(Beginning of Provided material)
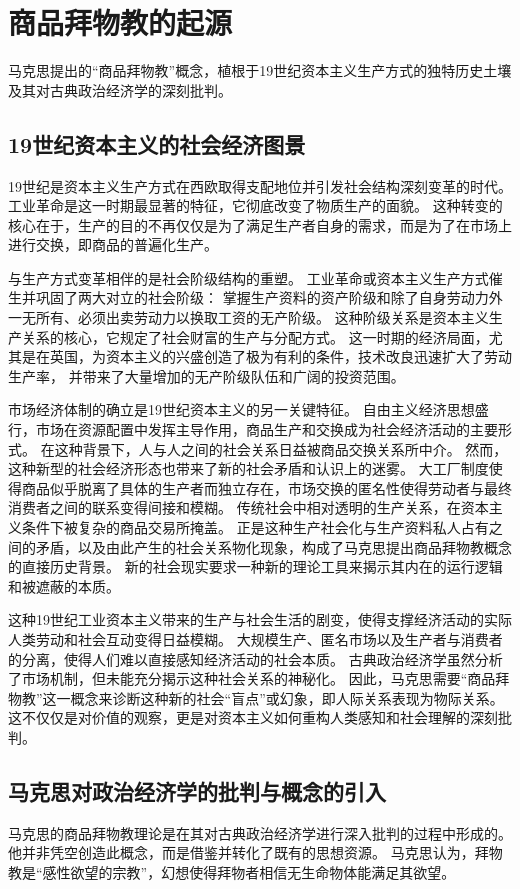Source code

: \section{商品拜物教的起源}
马克思提出的“商品拜物教”概念，植根于19世纪资本主义生产方式的独特历史土壤及其对古典政治经济学的深刻批判。
\subsection{19世纪资本主义的社会经济图景}
19世纪是资本主义生产方式在西欧取得支配地位并引发社会结构深刻变革的时代。
工业革命是这一时期最显著的特征，它彻底改变了物质生产的面貌\autocite{jinji}。
这种转变的核心在于，生产的目的不再仅仅是为了满足生产者自身的需求，而是为了在市场上进行交换，即商品的普遍化生产\autocite{jinji}。

与生产方式变革相伴的是社会阶级结构的重塑。
工业革命或资本主义生产方式催生并巩固了两大对立的社会阶级：
掌握生产资料的资产阶级和除了自身劳动力外一无所有、必须出卖劳动力以换取工资的无产阶级。
这种阶级关系是资本主义生产关系的核心，它规定了社会财富的生产与分配方式。
这一时期的经济局面，尤其是在英国，为资本主义的兴盛创造了极为有利的条件，技术改良迅速扩大了劳动生产率，
并带来了大量增加的无产阶级队伍和广阔的投资范围。

市场经济体制的确立是19世纪资本主义的另一关键特征。
自由主义经济思想盛行，市场在资源配置中发挥主导作用，商品生产和交换成为社会经济活动的主要形式。
在这种背景下，人与人之间的社会关系日益被商品交换关系所中介。
然而，这种新型的社会经济形态也带来了新的社会矛盾和认识上的迷雾。
大工厂制度使得商品似乎脱离了具体的生产者而独立存在，市场交换的匿名性使得劳动者与最终消费者之间的联系变得间接和模糊。
传统社会中相对透明的生产关系，在资本主义条件下被复杂的商品交易所掩盖。
正是这种生产社会化与生产资料私人占有之间的矛盾，以及由此产生的社会关系物化现象，构成了马克思提出商品拜物教概念的直接历史背景。
新的社会现实要求一种新的理论工具来揭示其内在的运行逻辑和被遮蔽的本质。

这种19世纪工业资本主义带来的生产与社会生活的剧变，使得支撑经济活动的实际人类劳动和社会互动变得日益模糊。
大规模生产、匿名市场以及生产者与消费者的分离，使得人们难以直接感知经济活动的社会本质。
古典政治经济学虽然分析了市场机制，但未能充分揭示这种社会关系的神秘化。
因此，马克思需要“商品拜物教”这一概念来诊断这种新的社会“盲点”或幻象，即人际关系表现为物际关系。
这不仅仅是对价值的观察，更是对资本主义如何重构人类感知和社会理解的深刻批判。


\subsection{马克思对政治经济学的批判与概念的引入}
马克思的商品拜物教理论是在其对古典政治经济学进行深入批判的过程中形成的。
他并非凭空创造此概念，而是借鉴并转化了既有的思想资源。
马克思认为，拜物教是“感性欲望的宗教”，幻想使得拜物者相信无生命物体能满足其欲望。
(End of Provided material)
Work required >> How many lines in the entries contain the string "jinji"? Answer with the number only.

Task output >> 2